WORK ORDER -> Among the entries that follow, some lines contain the word "label". Show all of them.

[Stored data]
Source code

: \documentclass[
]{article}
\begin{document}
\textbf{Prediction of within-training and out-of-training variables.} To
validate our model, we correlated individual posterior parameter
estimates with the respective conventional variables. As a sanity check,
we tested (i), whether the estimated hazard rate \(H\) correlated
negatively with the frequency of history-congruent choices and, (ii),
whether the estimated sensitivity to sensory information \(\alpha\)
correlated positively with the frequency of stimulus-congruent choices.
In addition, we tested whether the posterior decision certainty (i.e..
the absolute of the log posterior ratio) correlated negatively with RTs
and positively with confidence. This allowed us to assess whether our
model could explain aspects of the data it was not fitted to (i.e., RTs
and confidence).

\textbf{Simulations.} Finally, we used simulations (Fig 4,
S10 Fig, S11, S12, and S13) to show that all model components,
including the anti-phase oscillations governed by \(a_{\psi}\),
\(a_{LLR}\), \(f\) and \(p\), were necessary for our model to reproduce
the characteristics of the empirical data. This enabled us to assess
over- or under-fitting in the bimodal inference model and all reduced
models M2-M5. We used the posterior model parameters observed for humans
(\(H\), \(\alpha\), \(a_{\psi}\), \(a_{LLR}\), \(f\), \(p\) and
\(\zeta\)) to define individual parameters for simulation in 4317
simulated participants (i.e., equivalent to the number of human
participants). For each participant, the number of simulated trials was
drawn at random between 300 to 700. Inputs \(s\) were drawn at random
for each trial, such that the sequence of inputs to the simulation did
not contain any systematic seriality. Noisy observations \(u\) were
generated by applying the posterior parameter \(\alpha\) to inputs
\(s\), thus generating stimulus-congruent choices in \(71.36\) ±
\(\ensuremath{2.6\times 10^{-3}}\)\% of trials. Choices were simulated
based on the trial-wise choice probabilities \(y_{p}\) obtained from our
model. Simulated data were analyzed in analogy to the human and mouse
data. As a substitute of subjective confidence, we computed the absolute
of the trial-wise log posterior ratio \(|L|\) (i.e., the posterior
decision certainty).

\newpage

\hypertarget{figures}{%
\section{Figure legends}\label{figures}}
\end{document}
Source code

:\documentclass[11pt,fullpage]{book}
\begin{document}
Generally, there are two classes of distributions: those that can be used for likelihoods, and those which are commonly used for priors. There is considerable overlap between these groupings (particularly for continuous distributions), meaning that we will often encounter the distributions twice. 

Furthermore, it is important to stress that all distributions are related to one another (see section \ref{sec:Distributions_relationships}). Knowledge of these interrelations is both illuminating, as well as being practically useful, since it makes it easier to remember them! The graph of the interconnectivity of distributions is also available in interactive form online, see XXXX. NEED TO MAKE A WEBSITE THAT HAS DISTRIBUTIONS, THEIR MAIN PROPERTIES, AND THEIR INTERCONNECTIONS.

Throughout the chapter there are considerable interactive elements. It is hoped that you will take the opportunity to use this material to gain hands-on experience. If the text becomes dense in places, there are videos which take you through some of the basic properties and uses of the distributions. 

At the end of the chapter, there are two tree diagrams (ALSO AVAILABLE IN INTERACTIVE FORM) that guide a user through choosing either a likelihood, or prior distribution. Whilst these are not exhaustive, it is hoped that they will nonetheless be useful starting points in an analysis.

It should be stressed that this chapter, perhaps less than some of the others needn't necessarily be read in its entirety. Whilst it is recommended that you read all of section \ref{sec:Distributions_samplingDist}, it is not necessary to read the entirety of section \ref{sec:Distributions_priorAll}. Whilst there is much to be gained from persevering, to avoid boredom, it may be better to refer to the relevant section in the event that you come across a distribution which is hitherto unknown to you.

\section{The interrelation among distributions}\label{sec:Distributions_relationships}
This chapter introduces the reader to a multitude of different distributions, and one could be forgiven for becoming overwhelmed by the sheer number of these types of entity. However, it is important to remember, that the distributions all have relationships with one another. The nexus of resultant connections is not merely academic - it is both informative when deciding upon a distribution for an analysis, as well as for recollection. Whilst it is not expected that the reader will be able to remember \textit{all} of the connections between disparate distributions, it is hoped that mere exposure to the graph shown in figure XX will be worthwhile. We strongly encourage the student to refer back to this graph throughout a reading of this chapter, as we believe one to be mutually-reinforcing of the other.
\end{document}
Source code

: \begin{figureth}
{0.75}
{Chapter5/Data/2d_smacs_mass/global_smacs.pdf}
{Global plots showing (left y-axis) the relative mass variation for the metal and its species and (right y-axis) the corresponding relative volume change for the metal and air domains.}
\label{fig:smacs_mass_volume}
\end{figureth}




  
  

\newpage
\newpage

REPLY ->
\section{Figure legends}\label{figures}}
\section{The interrelation among distributions}\label{sec:Distributions_relationships}
\label{fig:smacs_mass_volume}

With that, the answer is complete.